"Our dog likes to eat bones."
Translation:Náš pes jí rád kosti.
Some people use "jíst" when talking about their pets, sort of humanizing them. It's a bit similar to using "he" or "she" about pets in English instead or the usual "it".
This depends on the speaker. I, for instance, always use "žrát" (note the long "á") with all animals, even though I love cats and dogs and even though I tend to use "he/she" for cats and dogs in English.
hey! can anyone help? i'm confused about using "rad" without "mit" to mean "to like." i know that "jsem rad" means "i'm glad." so here i would think it was like... "our dog is glad to eat bones?" is there any insight anyone can share about times when "mit" is not necessary and any changes in meaning that may occur? thanks!

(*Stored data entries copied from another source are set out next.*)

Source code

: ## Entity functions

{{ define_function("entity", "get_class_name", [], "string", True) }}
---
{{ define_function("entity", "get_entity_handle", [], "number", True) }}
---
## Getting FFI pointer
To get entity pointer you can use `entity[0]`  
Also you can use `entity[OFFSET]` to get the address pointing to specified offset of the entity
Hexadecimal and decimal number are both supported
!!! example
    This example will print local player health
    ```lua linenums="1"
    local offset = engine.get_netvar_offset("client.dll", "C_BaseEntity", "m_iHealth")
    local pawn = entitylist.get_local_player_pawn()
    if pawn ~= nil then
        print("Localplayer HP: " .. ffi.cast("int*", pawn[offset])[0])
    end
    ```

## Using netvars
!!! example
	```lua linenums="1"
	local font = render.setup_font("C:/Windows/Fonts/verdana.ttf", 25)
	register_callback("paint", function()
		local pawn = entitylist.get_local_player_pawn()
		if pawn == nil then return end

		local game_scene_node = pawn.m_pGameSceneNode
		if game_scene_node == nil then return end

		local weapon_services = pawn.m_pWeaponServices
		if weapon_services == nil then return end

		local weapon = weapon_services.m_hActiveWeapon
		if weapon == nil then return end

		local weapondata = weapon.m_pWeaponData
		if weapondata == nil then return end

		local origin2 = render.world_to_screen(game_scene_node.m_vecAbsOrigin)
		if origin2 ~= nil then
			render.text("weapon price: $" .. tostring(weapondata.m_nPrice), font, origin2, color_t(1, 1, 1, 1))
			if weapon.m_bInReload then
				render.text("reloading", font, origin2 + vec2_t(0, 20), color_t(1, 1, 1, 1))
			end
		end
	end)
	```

I think we have a tendency to extrapolate from mít rád meaning "I like" something, to using mít rád with an infinitive to mean "I like TO DO something." But, as I understand it, the mít rád construction isn't used in this way. Instead, the verb for the "something" that we like to do is paired with rád. So we end up, as in this sentence, with something roughly like "Our dog is glad to eat bones/Our dog gladly eats bones"... or, in English that would actually be used, "Our dog likes to eat bones." :-) (Hope this helps some!)
It is really quite strange to mix it with the infinitive, but one could mix it with the verbal noun, which is similar to the English gerund. For this particular sentence it does not sound too natural ("má rád jezení...") and it is not accepted. But "Mám rád hraní na kytaru." is quite fine for "I like playing the guitar."